I am paraphrasing a question once again from Professor Ery Arias-Castro's Principles of Statistical Analysis.
Suppose we toss a fair coin $n$ times. Define the event $A_i$ as the event that the $i$th toss results in heads, and show that $A_1, A_2, \dots, A_n$ are mutually independent, that is,
$$ \mathbb{P}(A_{i_1} \cap A_{i_2} \cap \cdots \cap A_{i_k}) = \mathbb{P}(A_{i_1})\mathbb{P}(A_{i_2}) \cdots \mathbb{P}(A_{i_k}) $$
for any $k$-tuple $1 \leq i_1 < \cdots < i_k \leq n$. In fact, show that the distribution is the uniform distribution $(\mathbb{U}(A) = |A|/|\Omega|$ for any $A \subseteq \Omega$) if and only if the tosses are fair and mutually independent.

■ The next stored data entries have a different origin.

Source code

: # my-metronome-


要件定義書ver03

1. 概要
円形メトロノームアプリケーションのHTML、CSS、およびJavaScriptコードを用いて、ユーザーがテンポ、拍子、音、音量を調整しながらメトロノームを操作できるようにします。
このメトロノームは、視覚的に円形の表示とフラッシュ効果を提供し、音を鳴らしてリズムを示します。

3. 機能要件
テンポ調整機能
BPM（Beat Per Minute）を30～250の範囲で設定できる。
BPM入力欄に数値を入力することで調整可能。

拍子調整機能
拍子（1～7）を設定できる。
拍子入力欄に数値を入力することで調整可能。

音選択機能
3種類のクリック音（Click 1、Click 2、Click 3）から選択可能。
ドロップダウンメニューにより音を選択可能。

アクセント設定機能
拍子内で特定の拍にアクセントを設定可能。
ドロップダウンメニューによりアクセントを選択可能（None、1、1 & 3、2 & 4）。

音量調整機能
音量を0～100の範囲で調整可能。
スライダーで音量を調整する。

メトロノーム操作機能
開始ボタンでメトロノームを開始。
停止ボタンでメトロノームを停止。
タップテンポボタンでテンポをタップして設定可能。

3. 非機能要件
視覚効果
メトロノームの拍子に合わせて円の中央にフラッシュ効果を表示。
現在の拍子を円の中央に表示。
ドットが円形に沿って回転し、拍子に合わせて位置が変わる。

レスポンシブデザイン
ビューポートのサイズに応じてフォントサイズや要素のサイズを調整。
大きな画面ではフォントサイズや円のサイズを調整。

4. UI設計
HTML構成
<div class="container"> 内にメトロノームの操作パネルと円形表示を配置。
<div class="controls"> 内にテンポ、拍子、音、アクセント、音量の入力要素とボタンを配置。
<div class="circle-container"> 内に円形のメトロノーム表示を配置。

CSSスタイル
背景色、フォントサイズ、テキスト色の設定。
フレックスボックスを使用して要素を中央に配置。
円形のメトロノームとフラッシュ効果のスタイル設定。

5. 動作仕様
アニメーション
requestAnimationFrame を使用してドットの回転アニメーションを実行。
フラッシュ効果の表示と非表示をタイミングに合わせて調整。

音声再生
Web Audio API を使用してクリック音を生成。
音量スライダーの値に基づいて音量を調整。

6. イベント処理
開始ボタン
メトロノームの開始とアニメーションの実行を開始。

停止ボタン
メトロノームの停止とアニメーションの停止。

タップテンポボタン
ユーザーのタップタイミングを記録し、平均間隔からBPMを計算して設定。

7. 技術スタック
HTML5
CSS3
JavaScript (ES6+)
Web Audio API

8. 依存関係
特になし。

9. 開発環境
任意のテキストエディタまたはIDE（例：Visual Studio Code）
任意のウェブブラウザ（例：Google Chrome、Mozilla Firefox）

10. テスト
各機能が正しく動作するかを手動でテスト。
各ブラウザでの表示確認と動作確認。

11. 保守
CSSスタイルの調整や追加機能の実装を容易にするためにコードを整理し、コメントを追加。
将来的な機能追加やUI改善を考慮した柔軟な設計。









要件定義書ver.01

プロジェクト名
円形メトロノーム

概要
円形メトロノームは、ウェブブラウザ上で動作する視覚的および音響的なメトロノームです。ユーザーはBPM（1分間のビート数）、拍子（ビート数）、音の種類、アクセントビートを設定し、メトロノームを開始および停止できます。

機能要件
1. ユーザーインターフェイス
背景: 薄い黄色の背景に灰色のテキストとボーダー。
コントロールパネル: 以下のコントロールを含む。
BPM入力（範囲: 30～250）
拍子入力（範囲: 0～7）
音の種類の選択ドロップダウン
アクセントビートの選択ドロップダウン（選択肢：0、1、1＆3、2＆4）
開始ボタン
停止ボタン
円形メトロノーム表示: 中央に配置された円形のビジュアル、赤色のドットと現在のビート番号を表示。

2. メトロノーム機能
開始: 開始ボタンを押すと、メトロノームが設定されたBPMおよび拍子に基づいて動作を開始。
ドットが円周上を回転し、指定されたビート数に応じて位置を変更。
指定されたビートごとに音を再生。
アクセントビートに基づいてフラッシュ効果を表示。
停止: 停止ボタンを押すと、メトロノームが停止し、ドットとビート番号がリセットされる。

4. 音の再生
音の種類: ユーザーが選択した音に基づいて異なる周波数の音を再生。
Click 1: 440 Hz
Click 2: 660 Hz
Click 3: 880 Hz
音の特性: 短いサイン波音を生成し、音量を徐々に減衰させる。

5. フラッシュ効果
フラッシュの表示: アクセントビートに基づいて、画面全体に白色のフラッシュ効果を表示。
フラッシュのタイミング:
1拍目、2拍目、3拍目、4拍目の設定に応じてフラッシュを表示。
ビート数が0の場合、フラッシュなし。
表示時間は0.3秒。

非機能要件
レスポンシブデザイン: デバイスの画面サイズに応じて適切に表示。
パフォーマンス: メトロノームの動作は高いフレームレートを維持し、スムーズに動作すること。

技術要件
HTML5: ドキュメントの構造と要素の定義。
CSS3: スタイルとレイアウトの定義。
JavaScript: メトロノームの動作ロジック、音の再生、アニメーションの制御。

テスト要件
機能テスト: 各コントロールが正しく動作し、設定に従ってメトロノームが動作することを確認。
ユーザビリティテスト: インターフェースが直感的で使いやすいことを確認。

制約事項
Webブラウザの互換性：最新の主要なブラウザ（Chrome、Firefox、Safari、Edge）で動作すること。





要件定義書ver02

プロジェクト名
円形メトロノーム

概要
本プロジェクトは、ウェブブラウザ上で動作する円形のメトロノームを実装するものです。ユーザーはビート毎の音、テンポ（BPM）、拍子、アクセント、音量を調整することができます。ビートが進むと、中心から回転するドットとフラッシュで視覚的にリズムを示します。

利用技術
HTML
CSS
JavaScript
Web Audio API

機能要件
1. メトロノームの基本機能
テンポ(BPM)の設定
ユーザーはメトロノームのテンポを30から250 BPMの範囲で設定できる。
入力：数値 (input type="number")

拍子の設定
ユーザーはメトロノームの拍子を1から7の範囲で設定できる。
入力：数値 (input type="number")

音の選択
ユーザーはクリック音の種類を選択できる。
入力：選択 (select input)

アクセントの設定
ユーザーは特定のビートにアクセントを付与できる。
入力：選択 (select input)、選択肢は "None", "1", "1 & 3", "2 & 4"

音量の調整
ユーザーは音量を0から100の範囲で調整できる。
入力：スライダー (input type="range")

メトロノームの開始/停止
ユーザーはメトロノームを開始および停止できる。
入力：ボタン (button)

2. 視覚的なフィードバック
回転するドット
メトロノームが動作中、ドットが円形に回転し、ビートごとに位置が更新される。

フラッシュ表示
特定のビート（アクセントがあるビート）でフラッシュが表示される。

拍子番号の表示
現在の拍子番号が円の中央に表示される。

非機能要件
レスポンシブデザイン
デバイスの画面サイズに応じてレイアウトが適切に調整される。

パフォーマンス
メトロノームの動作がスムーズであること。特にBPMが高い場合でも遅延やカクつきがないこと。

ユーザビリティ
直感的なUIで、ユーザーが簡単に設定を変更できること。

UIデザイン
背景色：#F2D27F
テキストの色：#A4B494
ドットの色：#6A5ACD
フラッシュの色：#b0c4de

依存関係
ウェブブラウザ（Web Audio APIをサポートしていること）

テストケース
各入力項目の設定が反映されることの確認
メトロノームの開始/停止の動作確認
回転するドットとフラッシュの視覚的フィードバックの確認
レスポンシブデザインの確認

I edited the question for clarity (the question depended on several other exercises in the text). Mutual independence follows from the law of multiplication $$ \mathbb{P}(A_1 \cap A_2 \cap \cdots \cap A_n) = \prod_{k = 1}^n \mathbb{P}(A_k | A_1 \cap A_2 \cap \cdots \cap A_{k - 1}). $$ For the if and only if, I believe the forward direction follows since for $A_i$ we have
\begin{align} \mathbb{U}(A_i) &= \frac{|A_i|}{|\Omega|}\\ &= \frac{2^{n - 1}}{2^n}\\ &= \frac{1}{2}, \end{align}
proving fairness. Additionally, for events $1 \leq i_1 < \cdots < i_k \leq n$, we have
\begin{align} \mathbb{U}(A_{i_1} \cap A_{i_2} \cap \cdots \cap A_{i_k}) &= \frac{1}{2^k}\\ &= \mathbb{U}(A_{i_1})\mathbb{U}(A_{i_2}) \cdots \mathbb{U}(A_{i_k}), \end{align}
proving mutual independence.
I am not quite sure how to approach the backwards direction. We need to show that for any $A \subseteq \Omega$ we have $\mathbb{P}(A) = |A| / |\Omega|$, and we know that the coin is fair (I am assuming this means $\mathbb{P}(A_i) = 1/2$ since no rigorous definition was provided) and that the events $A_1, A_2, \dots, A_n$ are mutually independent. We know that $\cup_{i = 1}^n A_i = \Omega$, so maybe there's something there to get any $A \subseteq \Omega$ from the $A_i$s. I would appreciate any help.